Lymph-borne Friend murine leukemia virus (FrMLV) exploits the sentinel macrophages in the draining popliteal lymph node (pLN) to infect highly permissive innate-like B-1 cells and establish infection in mice. The reason for FrMLV sensitivity of B-1 cells and their impact on viral spread is unknown. Here we demonstrate that Toll-like receptor 7 (TLR7) sensing and type I interferon (IFN-I) signaling in B-1 cells contribute to FrMLV susceptibility. FrMLV infection in B-1 cell-deficient mice (bumble; I kappa BNIS dysfunctional) was significantly lower than that in the wild-type mice and was rescued by adoptive transfer of wild-type B-1 cells. This rescue of FrMLV infection in bumble mice was dependent on intact TLR7 sensing and IFN-I signaling within B-1 cells. Analyses of infected cell types revealed that the reduced infection in bumble mice was due predominantly to compromised virus spread to the B-2 cell population.
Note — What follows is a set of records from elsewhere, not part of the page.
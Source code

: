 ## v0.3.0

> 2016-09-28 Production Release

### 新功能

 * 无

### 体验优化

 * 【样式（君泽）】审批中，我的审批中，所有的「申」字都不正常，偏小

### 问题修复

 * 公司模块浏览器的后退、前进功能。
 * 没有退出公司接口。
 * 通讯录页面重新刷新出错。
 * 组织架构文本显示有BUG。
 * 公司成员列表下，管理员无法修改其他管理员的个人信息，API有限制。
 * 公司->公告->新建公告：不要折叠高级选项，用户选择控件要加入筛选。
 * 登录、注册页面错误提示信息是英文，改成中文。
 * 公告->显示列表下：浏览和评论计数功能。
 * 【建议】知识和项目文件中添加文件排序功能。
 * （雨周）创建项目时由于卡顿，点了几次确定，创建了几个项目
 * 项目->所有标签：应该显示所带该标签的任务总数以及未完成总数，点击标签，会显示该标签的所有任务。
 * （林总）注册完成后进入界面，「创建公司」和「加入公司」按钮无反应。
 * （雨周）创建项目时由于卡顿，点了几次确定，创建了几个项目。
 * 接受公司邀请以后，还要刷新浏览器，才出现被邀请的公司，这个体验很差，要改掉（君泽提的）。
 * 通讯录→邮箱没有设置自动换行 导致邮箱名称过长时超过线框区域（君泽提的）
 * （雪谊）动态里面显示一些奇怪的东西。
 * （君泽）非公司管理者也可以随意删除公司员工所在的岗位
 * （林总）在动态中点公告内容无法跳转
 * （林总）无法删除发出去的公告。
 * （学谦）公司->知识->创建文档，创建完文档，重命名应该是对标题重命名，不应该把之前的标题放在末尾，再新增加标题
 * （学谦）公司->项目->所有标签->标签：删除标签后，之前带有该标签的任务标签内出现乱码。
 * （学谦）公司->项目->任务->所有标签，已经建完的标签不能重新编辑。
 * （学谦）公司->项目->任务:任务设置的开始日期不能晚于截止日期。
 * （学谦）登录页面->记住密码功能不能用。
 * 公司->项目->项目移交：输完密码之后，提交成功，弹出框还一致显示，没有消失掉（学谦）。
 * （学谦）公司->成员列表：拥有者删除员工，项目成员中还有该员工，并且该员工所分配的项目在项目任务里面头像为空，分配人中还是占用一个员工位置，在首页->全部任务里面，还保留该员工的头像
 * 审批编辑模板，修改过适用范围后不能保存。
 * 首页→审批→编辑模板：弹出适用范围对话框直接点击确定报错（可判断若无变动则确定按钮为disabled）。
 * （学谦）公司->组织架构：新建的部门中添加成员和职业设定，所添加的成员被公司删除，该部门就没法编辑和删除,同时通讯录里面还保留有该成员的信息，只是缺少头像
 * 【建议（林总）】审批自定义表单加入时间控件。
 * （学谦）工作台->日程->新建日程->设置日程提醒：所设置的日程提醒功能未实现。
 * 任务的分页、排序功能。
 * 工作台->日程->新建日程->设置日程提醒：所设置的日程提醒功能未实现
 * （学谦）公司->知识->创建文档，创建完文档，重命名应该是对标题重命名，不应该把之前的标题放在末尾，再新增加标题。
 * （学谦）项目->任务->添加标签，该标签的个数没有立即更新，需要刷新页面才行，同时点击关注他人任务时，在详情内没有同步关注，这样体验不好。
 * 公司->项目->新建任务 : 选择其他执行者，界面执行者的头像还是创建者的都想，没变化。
Our data reveal how FrMLV exploits innate immune sensing and activation in the B-1 cell population for infection and subsequent spread to other lymphocytes. IMPORTANCE Viruses establish infection in hosts by targeting highly permissive cell types. The retrovirus Friend murine leukemia virus (FrMLV) infects a subtype of B cells called B-1 cells that permit robust virus replication. The reason for their susceptibility had remained unknown. We found that innate sensing of incoming virus and the ensuing type I interferon response within B-1 cells are responsible for their observed susceptibility. Our data provide insights into how retroviruses coevolved with the host to co-opt innate immune sensing pathways designed to fight virus infections for establishing infection. Understanding early events in viral spread can inform antiviral intervention strategies that prevent the colonization of a host.